On our street, most families own plots of 5 to 15 acres. We can see their houses, but they are pretty far away. There are benefits to having a lot of land. We have orchards, terraced gardens, an above-ground pool, dogs and cats, and room to expand. But every year, after the spring rains, the weeds begin growing and they grow like crazy. We mow them, weed-whack them, hula-ho them, cut them out with shovels, and pull them out by hand. Doing this once for 15 acres is difficult, but not impossible. Once would not be too bad...but a frustrating thing happens once we get them cut...they grow back. So a few months later, we have to do the whole thing again. It might be so frustrating that we give up, except that we have a very powerful motivation to keep the grounds clear: Summer Fires.

Every year in our area, there are brush fires. Usually, the fire department deals with these so well that they never come near people's homes. Up here, the firemen are revered and loved like heroes of old. The survival of our town depends entirely on these brave young warriors and if we forget from year to year how important they are to us, we quickly remember again when walls of flames come too near our homes. However, despite the efforts of our brave warriors, sometimes the fire gets out of their hands and destroys people's homes, especially if they haven't kept their weeds under control.

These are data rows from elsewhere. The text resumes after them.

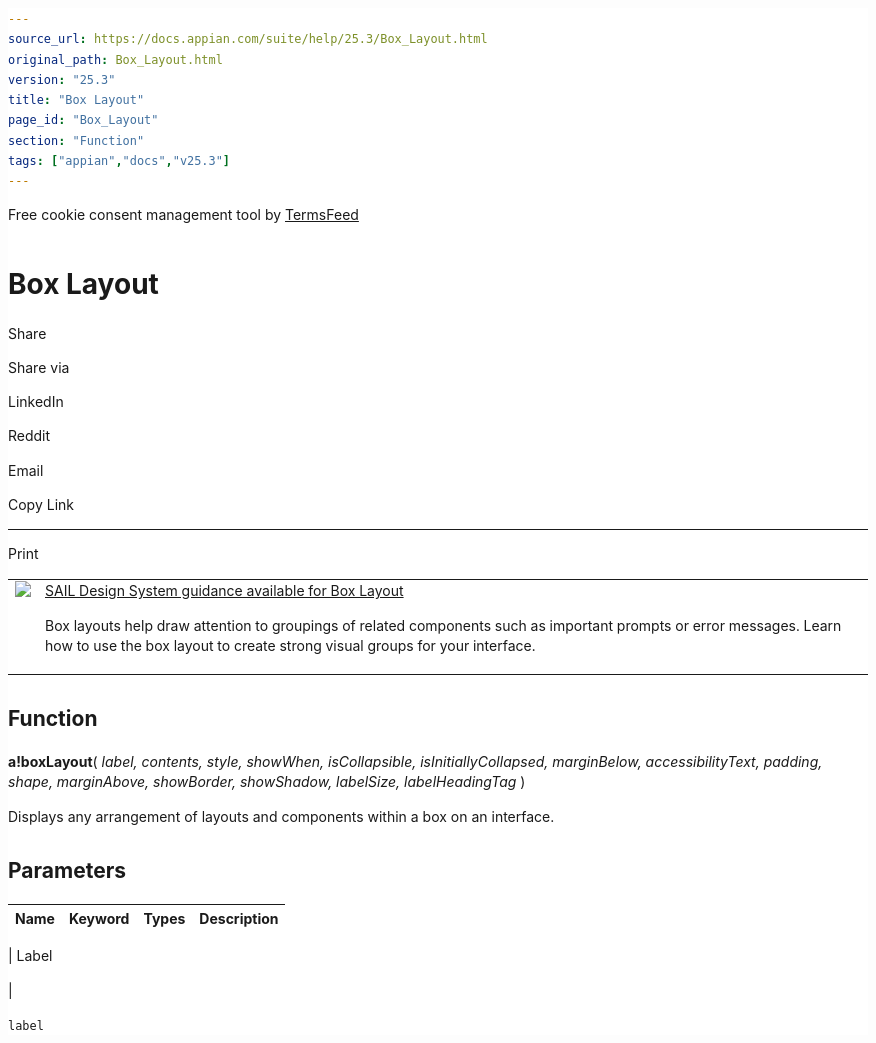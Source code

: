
 ```yaml
---
source_url: https://docs.appian.com/suite/help/25.3/Box_Layout.html
original_path: Box_Layout.html
version: "25.3"
title: "Box Layout"
page_id: "Box_Layout"
section: "Function"
tags: ["appian","docs","v25.3"]
---
```



Free cookie consent management tool by [TermsFeed](https://www.termsfeed.com/)

# Box Layout

Share

Share via

LinkedIn

Reddit

Email

Copy Link

* * *

Print

<table><tbody><tr><td><a href="/suite/help/25.3/sail/home.html"><img class="ds-release-icon" src="images/design-sys/sail.png"></a></td><td><a class="ds-release-notice-a ds-release-notice-a-big" href="/suite/help/25.3/sail/ux-box-layout.html">SAIL Design System guidance available for Box Layout</a><p class="ds-release-notice-p">Box layouts help draw attention to groupings of related components such as important prompts or error messages. Learn how to use the box layout to create strong visual groups for your interface.</p></td></tr></tbody></table>

## Function

**a!boxLayout**( _label, contents, style, showWhen, isCollapsible, isInitiallyCollapsed, marginBelow, accessibilityText, padding, shape, marginAbove, showBorder, showShadow, labelSize, labelHeadingTag_ )

Displays any arrangement of layouts and components within a box on an interface.

## Parameters

| Name | Keyword | Types | Description |
| --- | --- | --- | --- |
|
Label

 |

`label`
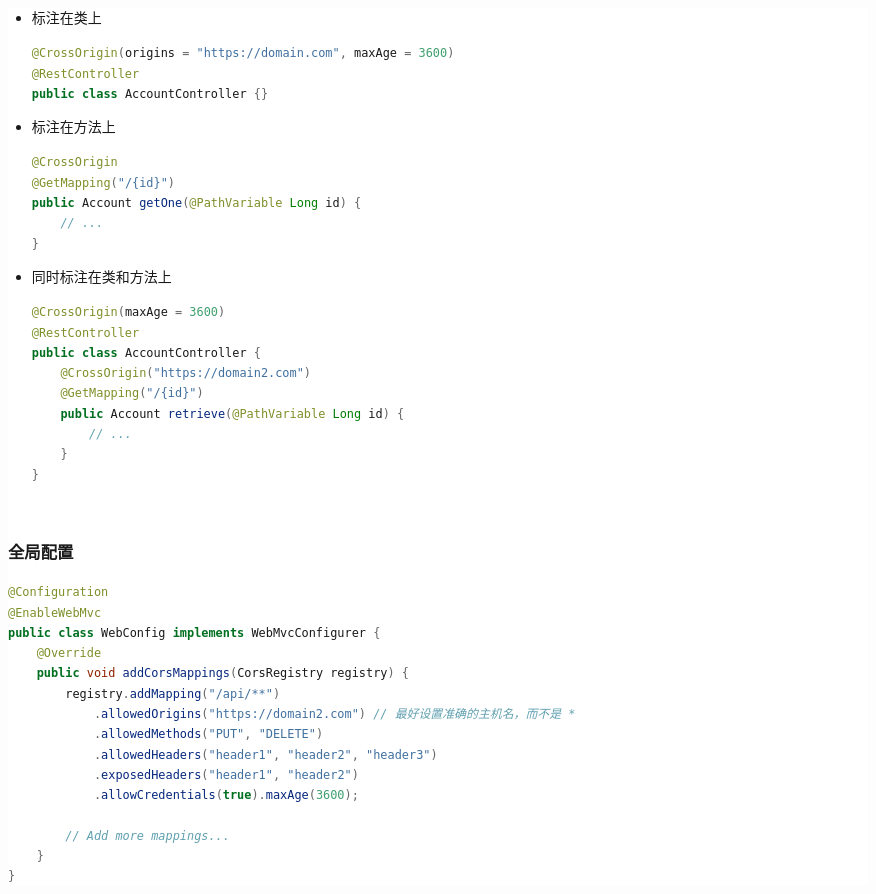 * 标注在类上

  ```java
  @CrossOrigin(origins = "https://domain.com", maxAge = 3600)
  @RestController
  public class AccountController {}
  ```

  

* 标注在方法上

  ```java
  @CrossOrigin
  @GetMapping("/{id}")
  public Account getOne(@PathVariable Long id) {
      // ...
  }
  ```

  

* 同时标注在类和方法上

  ```java
  @CrossOrigin(maxAge = 3600)
  @RestController
  public class AccountController {
      @CrossOrigin("https://domain2.com")
      @GetMapping("/{id}")
      public Account retrieve(@PathVariable Long id) {
          // ...
      }
  }
  ```



<br />

### 全局配置

```java
@Configuration
@EnableWebMvc
public class WebConfig implements WebMvcConfigurer {
    @Override
    public void addCorsMappings(CorsRegistry registry) {
        registry.addMapping("/api/**")
            .allowedOrigins("https://domain2.com") // 最好设置准确的主机名，而不是 *
            .allowedMethods("PUT", "DELETE")
            .allowedHeaders("header1", "header2", "header3")
            .exposedHeaders("header1", "header2")
            .allowCredentials(true).maxAge(3600);

        // Add more mappings...
    }
}
```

Having your house burn down is not the only danger of the fires. Sometimes fire season coincides with the summer rain season. A few years ago, we had a fire a few miles up in the hill country past our home. It had burned for weeks and just as the firefighters were finally winning the battle, we had this heavy summer rain. It only lasted about an hour one afternoon, but it was enough. When it hit all that burned land with no plants to stop the erosion, it started a flash flood. Helicopters swirled overhead, screaming warnings at us about the giant wall of water coming down the creek across the street from us.

I've always been a little envious of the people with the creek in their backyard. It's cooler in the summer and they can grow plants more easily than we can being on the hillside, and of course, they have a creek running through their backyard. But that summer, I stopped feeling envious of those people, when the flash flood tore trees down, the creek rose fifteen feet above its usual course, and people's backyards and buildings were swept away. We watched it all safely from the hillside.


There are many different reasons why people live up here in this rural community. A lot of people retire up here and purchase a small plot with a view of the lake. These people are fairly normal. Other people are business owners who like living in a small town. They are also relatively normal. However, other people are like us. We are bordering on freaky. We want to be independent. The land is cheap up here and most people can afford about 15 acres of land on this rocky, weed-filled, unpleasant terrain. We don't worry about the government collapsing or the apocalypse because we have our own water supply, have the capability of growing most of our own food, and we have many many shotguns and rifles.


Some people live up here so they can permanently subsist on welfare. I am not talking about unwed mothers who just need a helping hand for a little while while they care for their children, or families who would normally be employed, but have lost their jobs because of the economy and who need cash aid to survive. They are fairly normal, sort of sad, and will one day no longer require welfare. I don't bedgrudge the help to them because any one of us could be in that position at some point in our lives.

No, I am talking about people who make welfare their entire livelihood for their entire lives. Some of them are pretty freaky. They live in trailer parks, don't wear shirts in the summer, and are often addicted to all kinds of unattractive vices, like chain-smoking, beer-drinking, and other less-than-legal substances. It's amazing how many people up here have pain-management problems who require a constant supply of medicinal marijuana. Or medicinal crystal-meth.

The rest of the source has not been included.